Input records Block Start

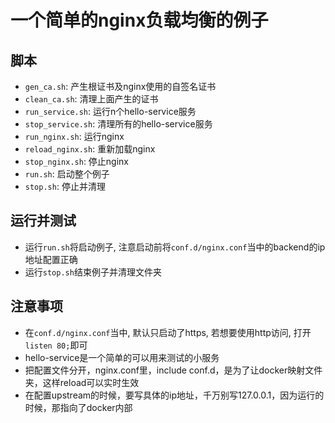 # 一个简单的nginx负载均衡的例子

## 脚本
* `gen_ca.sh`: 产生根证书及nginx使用的自签名证书
* `clean_ca.sh`: 清理上面产生的证书
* `run_service.sh`: 运行n个hello-service服务
* `stop_service.sh`: 清理所有的hello-service服务
* `run_nginx.sh`: 运行nginx
* `reload_nginx.sh`: 重新加载nginx
* `stop_nginx.sh`: 停止nginx
* `run.sh`: 启动整个例子
* `stop.sh`: 停止并清理

## 运行并测试
* 运行`run.sh`将启动例子, 注意启动前将`conf.d/nginx.conf`当中的backend的ip地址配置正确
* 运行`stop.sh`结束例子并清理文件夹

## 注意事项
* 在`conf.d/nginx.conf`当中, 默认只启动了https, 若想要使用http访问, 打开`listen 80;`即可
* hello-service是一个简单的可以用来测试的小服务
* 把配置文件分开，nginx.conf里，include conf.d，是为了让docker映射文件夹，这样reload可以实时生效
* 在配置upstream的时候，要写具体的ip地址，千万别写127.0.0.1，因为运行的时候，那指向了docker内部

Input records Block End

Task to complete :: Would you copy every line of the entries in which "conf" appears?

Solution to this task ::
* 运行`run.sh`将启动例子, 注意启动前将`conf.d/nginx.conf`当中的backend的ip地址配置正确
* 在`conf.d/nginx.conf`当中, 默认只启动了https, 若想要使用http访问, 打开`listen 80;`即可
* 把配置文件分开，nginx.conf里，include conf.d，是为了让docker映射文件夹，这样reload可以实时生效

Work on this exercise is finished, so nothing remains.